Ma mère était un peu ce genre de personnes qui pense que son point de vue est le seul.
Ce genre de femmes qui ne comprennent pas que l'on puisse avoir un avis différent qu'elles, et encore moins que leurs petites filles de six ans ne possèdent pas les mêmes passions qu'elles.

C'est pour ça que lorsque je lui ai avoué que je n'aimais pas la danse, un an après m'en être véritablement rendue compte, elle m'a fait une espèce de crise existentielle qui concluait sur ces mots :

« Tu es juste un peu malade aujourd'hui, Sofia, tu peux louper le cours, mais tu verras, la semaine prochaine tu adoreras à nouveau. »

Notez bien que je n'ai jamais adoré.

Enfin bref, c'est ainsi qu'à mes six ans, je me suis retrouvée bloquée dans la spirale de l'enfer qui me menait tout droit vers un destin que je ne voulais pas : être danseuse étoile.

Et si seulement devoir vivre le rêve de ma mère à sa place avait été la seule contrainte... 
Non seulement je n'aimais pas la danse, mais en plus de cela, j'étais affreusement incompétente.
Pas maladroite ou malhabile, non.
Juste... banale.
Et d'une banalité affreusement disgracieuse pour une danseuse.

Ma mère avait choisi la plus classique de toutes les danses : la danse classique.
Et sans mauvais jeux de mot, je vous assure.

Enfin, je m'égare.
Tout ça pour dire que j'ai été intégrée à un groupe de filles fanatiques de danse classique, en détestant ça à cause de la place que cette activité avait prise dans ma vie.
Alors j'ai enchaîné les années d'entraînements, en restant toujours plus invisible que n'importe quelle danseuse aléatoire, jusqu'à mes dix-huit ans.

Car pour fêter ma majorité, ma très chère maman a décidé de m'offrir deux places (une pour elle, bien évidement) de la représentation du Lac des Cygnes, à l'Opéra Garnier de Paris.
Pouvais-je refuser ?

Non, effectivement.
Tout d'abord parce que les places étaient déjà payées, ensuite parce que la dernière fois que j'ai refusé quelque chose à ma mère, elle m'a affirmé :

« Tu es juste un peu malade aujourd'hui, Sofia, tu peux louper le cours, mais tu verras, la semaine prochaine tu adoreras à nouveau. »

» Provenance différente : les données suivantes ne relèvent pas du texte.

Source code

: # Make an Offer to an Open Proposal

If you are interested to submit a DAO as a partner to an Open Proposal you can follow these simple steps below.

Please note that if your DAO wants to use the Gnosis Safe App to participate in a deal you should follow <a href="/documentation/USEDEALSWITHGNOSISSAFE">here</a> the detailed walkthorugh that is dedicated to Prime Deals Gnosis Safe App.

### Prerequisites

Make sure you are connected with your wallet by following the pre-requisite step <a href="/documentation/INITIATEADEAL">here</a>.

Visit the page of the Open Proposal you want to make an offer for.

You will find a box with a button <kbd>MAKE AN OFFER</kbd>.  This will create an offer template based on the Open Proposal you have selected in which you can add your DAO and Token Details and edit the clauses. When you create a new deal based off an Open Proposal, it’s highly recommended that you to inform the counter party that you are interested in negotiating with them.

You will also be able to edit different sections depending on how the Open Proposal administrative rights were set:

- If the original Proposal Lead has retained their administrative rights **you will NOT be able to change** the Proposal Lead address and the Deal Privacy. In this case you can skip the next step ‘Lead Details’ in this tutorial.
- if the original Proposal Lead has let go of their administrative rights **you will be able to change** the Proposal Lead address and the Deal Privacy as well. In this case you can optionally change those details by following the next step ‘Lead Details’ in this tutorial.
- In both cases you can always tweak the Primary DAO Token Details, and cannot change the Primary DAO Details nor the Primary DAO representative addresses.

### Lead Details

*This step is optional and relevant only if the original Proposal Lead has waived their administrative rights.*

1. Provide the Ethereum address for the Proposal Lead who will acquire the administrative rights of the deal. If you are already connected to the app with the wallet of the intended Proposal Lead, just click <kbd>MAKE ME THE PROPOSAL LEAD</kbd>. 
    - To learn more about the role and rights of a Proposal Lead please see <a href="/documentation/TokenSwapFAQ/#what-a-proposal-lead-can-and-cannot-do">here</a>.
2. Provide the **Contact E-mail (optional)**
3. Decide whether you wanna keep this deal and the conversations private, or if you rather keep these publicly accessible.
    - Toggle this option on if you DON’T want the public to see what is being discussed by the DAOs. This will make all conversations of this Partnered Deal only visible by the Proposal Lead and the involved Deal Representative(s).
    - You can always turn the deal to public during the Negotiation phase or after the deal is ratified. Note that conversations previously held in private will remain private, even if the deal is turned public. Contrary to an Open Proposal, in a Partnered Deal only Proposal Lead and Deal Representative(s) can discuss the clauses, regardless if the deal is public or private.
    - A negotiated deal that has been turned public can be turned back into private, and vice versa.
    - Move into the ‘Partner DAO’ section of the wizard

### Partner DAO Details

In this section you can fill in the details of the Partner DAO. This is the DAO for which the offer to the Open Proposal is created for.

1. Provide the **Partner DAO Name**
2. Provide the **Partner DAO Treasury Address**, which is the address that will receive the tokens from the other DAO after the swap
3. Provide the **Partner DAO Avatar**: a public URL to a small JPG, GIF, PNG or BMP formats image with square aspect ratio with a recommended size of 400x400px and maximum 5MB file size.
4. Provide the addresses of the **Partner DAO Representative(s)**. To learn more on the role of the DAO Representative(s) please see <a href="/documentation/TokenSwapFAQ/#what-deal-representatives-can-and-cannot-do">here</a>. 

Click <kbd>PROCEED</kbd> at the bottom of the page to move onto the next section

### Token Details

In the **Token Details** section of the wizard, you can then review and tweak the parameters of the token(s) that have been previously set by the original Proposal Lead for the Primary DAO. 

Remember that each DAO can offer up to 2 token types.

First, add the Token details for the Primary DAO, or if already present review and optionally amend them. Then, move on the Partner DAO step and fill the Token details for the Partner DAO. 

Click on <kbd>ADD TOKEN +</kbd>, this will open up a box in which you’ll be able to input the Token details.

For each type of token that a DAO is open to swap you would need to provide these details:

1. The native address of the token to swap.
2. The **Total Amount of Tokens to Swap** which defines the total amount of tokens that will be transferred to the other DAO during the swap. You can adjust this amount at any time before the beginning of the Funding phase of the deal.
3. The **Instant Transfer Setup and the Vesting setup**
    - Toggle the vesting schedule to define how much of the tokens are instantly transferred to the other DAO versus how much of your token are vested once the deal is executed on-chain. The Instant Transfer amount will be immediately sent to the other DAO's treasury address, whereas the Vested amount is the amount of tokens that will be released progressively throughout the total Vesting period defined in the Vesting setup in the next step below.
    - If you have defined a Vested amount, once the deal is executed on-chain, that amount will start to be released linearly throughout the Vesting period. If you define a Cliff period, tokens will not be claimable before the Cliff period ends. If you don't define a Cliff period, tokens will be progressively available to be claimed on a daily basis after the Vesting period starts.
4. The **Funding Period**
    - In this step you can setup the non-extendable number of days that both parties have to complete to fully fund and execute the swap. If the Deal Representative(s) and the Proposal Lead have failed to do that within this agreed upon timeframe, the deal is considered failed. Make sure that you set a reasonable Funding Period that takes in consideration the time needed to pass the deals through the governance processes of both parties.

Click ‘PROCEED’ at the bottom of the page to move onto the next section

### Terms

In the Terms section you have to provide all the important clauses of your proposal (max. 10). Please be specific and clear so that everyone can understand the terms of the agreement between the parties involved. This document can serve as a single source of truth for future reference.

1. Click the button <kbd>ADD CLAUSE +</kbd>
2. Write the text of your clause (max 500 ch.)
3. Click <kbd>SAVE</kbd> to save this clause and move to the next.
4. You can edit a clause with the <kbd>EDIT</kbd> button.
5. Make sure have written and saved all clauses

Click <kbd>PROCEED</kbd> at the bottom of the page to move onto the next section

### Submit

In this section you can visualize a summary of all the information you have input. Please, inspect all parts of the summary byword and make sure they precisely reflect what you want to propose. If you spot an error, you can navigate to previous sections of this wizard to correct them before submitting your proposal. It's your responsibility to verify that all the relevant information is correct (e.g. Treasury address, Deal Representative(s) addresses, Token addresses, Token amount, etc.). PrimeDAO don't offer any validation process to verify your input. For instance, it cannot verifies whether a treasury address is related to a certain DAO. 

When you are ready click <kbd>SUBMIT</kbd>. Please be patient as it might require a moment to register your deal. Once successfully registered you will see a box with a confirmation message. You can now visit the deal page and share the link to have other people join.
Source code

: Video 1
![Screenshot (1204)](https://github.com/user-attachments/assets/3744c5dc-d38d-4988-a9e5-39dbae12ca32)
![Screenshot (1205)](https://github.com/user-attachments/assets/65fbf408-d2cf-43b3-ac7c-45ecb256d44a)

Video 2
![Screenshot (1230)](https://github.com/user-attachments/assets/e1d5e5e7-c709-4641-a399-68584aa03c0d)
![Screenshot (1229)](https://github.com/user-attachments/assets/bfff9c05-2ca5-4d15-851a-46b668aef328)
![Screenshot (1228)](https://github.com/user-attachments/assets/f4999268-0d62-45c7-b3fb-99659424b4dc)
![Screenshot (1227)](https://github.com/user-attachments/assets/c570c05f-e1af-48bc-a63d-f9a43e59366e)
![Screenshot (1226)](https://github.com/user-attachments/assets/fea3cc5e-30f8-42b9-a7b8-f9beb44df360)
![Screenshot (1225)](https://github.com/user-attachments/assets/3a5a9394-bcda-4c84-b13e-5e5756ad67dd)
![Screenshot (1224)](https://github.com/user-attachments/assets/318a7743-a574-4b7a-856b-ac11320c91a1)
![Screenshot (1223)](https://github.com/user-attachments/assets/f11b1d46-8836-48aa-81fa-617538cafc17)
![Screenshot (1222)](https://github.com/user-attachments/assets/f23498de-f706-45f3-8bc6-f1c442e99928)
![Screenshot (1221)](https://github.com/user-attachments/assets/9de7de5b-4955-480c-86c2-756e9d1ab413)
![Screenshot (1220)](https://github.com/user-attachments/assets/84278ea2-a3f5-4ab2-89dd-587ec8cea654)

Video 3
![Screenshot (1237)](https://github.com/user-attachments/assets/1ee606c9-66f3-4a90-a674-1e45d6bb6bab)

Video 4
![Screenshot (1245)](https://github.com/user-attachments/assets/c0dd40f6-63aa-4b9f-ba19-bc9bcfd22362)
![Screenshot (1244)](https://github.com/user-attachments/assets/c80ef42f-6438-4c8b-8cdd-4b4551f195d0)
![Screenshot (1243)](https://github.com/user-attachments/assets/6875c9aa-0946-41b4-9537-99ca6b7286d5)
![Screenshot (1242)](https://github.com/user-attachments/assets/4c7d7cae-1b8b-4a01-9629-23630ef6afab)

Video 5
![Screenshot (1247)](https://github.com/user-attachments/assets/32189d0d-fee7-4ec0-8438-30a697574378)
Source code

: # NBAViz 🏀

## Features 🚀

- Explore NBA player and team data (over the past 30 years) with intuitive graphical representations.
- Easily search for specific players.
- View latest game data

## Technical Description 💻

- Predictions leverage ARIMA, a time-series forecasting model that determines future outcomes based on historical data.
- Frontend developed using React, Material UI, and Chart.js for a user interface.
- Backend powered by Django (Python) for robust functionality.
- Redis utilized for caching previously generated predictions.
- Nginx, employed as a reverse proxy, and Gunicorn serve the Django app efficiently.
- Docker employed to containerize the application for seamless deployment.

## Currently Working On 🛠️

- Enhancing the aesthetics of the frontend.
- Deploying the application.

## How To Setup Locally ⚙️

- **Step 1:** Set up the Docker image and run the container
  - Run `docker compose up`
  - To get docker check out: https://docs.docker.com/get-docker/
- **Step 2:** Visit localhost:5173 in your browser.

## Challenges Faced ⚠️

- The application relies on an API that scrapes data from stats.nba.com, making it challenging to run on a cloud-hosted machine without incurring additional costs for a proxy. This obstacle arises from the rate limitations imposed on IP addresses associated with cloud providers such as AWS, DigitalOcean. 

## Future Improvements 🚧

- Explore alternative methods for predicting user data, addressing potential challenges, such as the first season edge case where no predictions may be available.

C'est donc ainsi que je me suis retrouvée assise, sur un siège en velours rouge carmin, entre ma mère et une vieille dame qui puait le vieux tissu, face à la belle scène de l'Opéra.
La représentation était magnifique, vraiment.

Les sept danseuses étaient bien plus douées que je ne le serai jamais. Deux blondes et quatre brunes, ainsi qu'une rousse. Elles ont enchaîné sauts, portés et pirouettes à une vitesse folle.
J'ai regardé ma mère obnubilée par le spectacle une seconde, et puis les danseuses n'étaient plus que six.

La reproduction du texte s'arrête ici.